The required output is the line that contains "can be changed" plus every line after it in the listing below, copied exactly as it appears.

##### Data records #####

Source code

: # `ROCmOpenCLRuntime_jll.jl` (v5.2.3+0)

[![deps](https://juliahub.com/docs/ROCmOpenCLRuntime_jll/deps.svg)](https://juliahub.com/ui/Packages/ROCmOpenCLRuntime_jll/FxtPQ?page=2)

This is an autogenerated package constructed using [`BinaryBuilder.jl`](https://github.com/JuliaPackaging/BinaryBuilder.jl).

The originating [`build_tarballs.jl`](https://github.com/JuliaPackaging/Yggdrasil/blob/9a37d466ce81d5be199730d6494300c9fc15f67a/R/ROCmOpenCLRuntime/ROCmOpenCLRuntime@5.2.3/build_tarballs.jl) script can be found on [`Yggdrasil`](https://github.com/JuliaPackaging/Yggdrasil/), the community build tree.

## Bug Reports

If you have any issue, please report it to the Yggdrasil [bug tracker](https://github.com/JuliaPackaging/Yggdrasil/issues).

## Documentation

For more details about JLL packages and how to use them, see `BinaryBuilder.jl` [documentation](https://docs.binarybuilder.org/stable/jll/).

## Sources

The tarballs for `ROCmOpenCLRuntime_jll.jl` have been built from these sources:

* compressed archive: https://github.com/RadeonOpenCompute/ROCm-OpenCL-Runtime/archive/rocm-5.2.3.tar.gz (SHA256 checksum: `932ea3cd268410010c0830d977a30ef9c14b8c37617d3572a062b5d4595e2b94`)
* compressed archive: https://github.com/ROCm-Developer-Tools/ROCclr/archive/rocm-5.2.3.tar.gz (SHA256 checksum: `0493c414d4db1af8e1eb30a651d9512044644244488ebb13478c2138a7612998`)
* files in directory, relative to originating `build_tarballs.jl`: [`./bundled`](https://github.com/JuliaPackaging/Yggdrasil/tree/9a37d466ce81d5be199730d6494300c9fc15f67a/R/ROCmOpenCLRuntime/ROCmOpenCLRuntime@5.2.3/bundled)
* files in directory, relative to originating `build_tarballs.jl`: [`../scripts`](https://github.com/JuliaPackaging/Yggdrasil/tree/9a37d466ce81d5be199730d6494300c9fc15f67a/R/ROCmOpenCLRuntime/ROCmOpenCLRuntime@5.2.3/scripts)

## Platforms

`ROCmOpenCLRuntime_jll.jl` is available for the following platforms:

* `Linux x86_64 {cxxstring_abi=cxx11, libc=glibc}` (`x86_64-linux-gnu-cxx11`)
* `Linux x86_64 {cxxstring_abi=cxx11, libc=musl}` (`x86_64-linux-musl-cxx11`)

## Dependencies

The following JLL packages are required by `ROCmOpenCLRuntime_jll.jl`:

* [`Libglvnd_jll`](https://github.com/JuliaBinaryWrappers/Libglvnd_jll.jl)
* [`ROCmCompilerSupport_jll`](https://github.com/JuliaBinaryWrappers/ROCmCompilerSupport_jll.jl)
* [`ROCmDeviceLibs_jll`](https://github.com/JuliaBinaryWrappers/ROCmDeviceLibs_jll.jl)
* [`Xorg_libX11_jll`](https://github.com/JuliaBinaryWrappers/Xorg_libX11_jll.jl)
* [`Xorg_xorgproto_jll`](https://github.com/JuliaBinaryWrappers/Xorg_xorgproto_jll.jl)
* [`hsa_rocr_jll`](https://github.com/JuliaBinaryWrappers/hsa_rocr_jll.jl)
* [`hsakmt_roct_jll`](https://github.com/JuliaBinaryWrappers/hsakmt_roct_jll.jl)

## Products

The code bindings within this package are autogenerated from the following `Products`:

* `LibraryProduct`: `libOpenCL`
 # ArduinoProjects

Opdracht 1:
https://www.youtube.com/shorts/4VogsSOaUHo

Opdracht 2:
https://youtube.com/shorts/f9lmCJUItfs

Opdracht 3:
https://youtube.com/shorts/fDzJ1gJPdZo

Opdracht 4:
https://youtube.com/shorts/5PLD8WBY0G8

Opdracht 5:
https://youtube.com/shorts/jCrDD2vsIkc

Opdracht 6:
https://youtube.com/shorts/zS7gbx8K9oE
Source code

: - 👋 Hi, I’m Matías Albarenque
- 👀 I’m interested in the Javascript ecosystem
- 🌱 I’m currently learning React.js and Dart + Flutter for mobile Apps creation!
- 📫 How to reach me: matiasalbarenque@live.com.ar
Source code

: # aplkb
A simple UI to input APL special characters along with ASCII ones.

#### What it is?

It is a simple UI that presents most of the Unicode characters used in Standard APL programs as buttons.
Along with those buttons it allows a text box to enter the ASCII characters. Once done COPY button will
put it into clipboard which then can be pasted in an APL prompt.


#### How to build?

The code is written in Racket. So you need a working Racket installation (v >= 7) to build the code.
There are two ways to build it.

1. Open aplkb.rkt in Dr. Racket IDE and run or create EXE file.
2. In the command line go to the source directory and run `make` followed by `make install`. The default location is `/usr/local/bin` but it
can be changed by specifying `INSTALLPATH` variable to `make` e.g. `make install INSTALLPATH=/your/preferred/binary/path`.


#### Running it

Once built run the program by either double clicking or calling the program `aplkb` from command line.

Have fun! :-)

#####

Output for this task ::
can be changed by specifying `INSTALLPATH` variable to `make` e.g. `make install INSTALLPATH=/your/preferred/binary/path`.


#### Running it

Once built run the program by either double clicking or calling the program `aplkb` from command line.

Have fun! :-)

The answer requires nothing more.